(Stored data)
*** Begin section ***
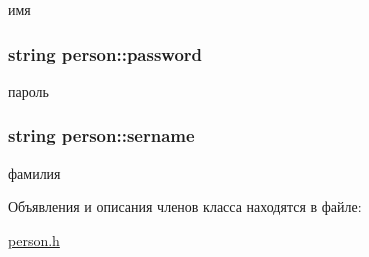 имя 

\hypertarget{classperson_a1446508205052d36612df33f40272210}{
\subsubsection[{password}]{\setlength{\rightskip}{0pt plus 5cm}string person\-::password\hspace{0.3cm}{\ttfamily [protected]}}}\label{classperson_a1446508205052d36612df33f40272210}


пароль 

\hypertarget{classperson_a8b678a1da57e030abe924a22882f6aaf}{
\subsubsection[{sername}]{\setlength{\rightskip}{0pt plus 5cm}string person\-::sername\hspace{0.3cm}{\ttfamily [protected]}}}\label{classperson_a8b678a1da57e030abe924a22882f6aaf}


фамилия 



Объявления и описания членов класса находятся в файле\-:\begin{DoxyCompactItemize}
\item 
\hyperlink{person_8h}{person.\-h}\end{DoxyCompactItemize}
*** End section ***
■ EXERCISE BRIEF ■
All of the records should be output exactly as they stand, with pictures omitted.

■ EXPECTED ANSWER ■
 имя 

\hypertarget{classperson_a1446508205052d36612df33f40272210}{
\subsubsection[{password}]{\setlength{\rightskip}{0pt plus 5cm}string person\-::password\hspace{0.3cm}{\ttfamily [protected]}}}\label{classperson_a1446508205052d36612df33f40272210}


пароль 

\hypertarget{classperson_a8b678a1da57e030abe924a22882f6aaf}{
\subsubsection[{sername}]{\setlength{\rightskip}{0pt plus 5cm}string person\-::sername\hspace{0.3cm}{\ttfamily [protected]}}}\label{classperson_a8b678a1da57e030abe924a22882f6aaf}


фамилия 



Объявления и описания членов класса находятся в файле\-:\begin{DoxyCompactItemize}
\item 
\hyperlink{person_8h}{person.\-h}\end{DoxyCompactItemize}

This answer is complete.